Ford Gets Ready to Race Rivals for a Place Behind Tesla 

(Bloomberg) — Ford Motor Co. expects to be the second-biggest seller of electric vehicles in the world within two years, according to Chief Operating Officer Lisa Drake.

Demand for Ford’s first electric vehicles — the Mustang Mach-E crossover, the new electric F-150 Lightning pickup due out next spring, and its E-Transit commercial van — is emboldening the automaker to ramp up production and raise sales expectations, Drake told investors Friday. 

The company has sold 22,000 of the Mach-E this year despite the chip shortage and pandemic shutdowns, and retail reservations for the Lightning are nearing 200,000 units, up from 150,000 in mid-September. About 75% of the Lightning reservations are from customers who are new to Ford, she said.

“We do expect within the next 24 months, based on the fact that there’s great demand on these products, that we would be the No. 2 EV automaker, probably close to 600,000 EVs a year, globally,” Drake said at the Goldman Sachs Global Automotive conference. “We don’t plan to stop there.”

Tesla Inc., the world’s top EV maker, is expected to sell 890,484 vehicles in 2021, according to analysts surveyed by Bloomberg. 

Ford’s F-150 Lightning will face competition from Tesla’s Cybertruck and the R1T from Rivian Automotive Inc. The Mustang Mach-E is taking on Tesla’s Model Y crossover.

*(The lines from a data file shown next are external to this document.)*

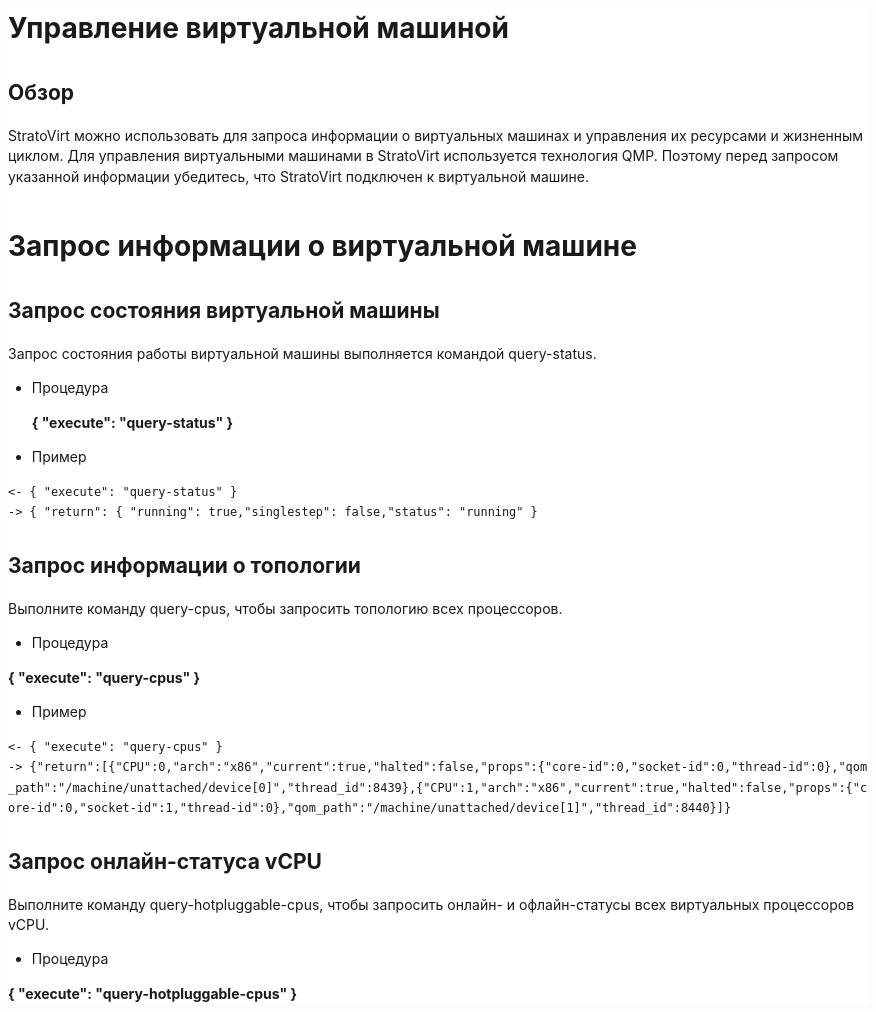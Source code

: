 # Управление виртуальной машиной

## Обзор

StratoVirt можно использовать для запроса информации о виртуальных машинах и управления их ресурсами и жизненным циклом. Для управления виртуальными машинами в StratoVirt используется технология QMP. Поэтому перед запросом указанной информации убедитесь, что StratoVirt подключен к виртуальной машине.

# Запрос информации о виртуальной машине

## Запрос состояния виртуальной машины

Запрос состояния работы виртуальной машины выполняется командой query-status.

- Процедура
  
  **{ "execute": "query-status" }**

- Пример

```
<- { "execute": "query-status" }
-> { "return": { "running": true,"singlestep": false,"status": "running" }
```

## Запрос информации о топологии

Выполните команду query-cpus, чтобы запросить топологию всех процессоров.

- Процедура

**{ "execute": "query-cpus" }**

- Пример

```
<- { "execute": "query-cpus" }
-> {"return":[{"CPU":0,"arch":"x86","current":true,"halted":false,"props":{"core-id":0,"socket-id":0,"thread-id":0},"qom_path":"/machine/unattached/device[0]","thread_id":8439},{"CPU":1,"arch":"x86","current":true,"halted":false,"props":{"core-id":0,"socket-id":1,"thread-id":0},"qom_path":"/machine/unattached/device[1]","thread_id":8440}]}
```

## Запрос онлайн-статуса vCPU

Выполните команду query-hotpluggable-cpus, чтобы запросить онлайн- и офлайн-статусы всех виртуальных процессоров vCPU.

- Процедура

**{ "execute": "query-hotpluggable-cpus" }**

Ford said in September that it would spend $250 million to double capacity at the factory that builds the Lightning so it can spit out 80,000 trucks annually, up from a planned 40,000. Ford broke ground last year at the Rouge Electric Vehicle Center in Dearborn, Michigan. The gasoline-fueled version of the F-Series truck has been the top-selling vehicle in the U.S. for four decades and is Ford’s biggest money maker.

Read more: Ford Doubles Capacity of Plug-In F-150 Plant Before Sales Begin

Ford and South Korea’s SK Innovation Co. plan to spend $11.4 billion to construct three battery factories and an assembly plant for electric F-Series pickups in Tennessee and Kentucky, the biggest investment in the U.S. automaker’s history. 

The battery plants will come online in 2025 and 2026. In addition to that joint venture, Ford also is buying cells from LG Energy Solution to supply the Mach-E and electric Transit van.

“When we start to bring on facilities like the Tennessee facility and others in the back half of the decade, we think there’s a clear ability to be No. 1, and we’re setting up all of our plants to do that,” Drake said.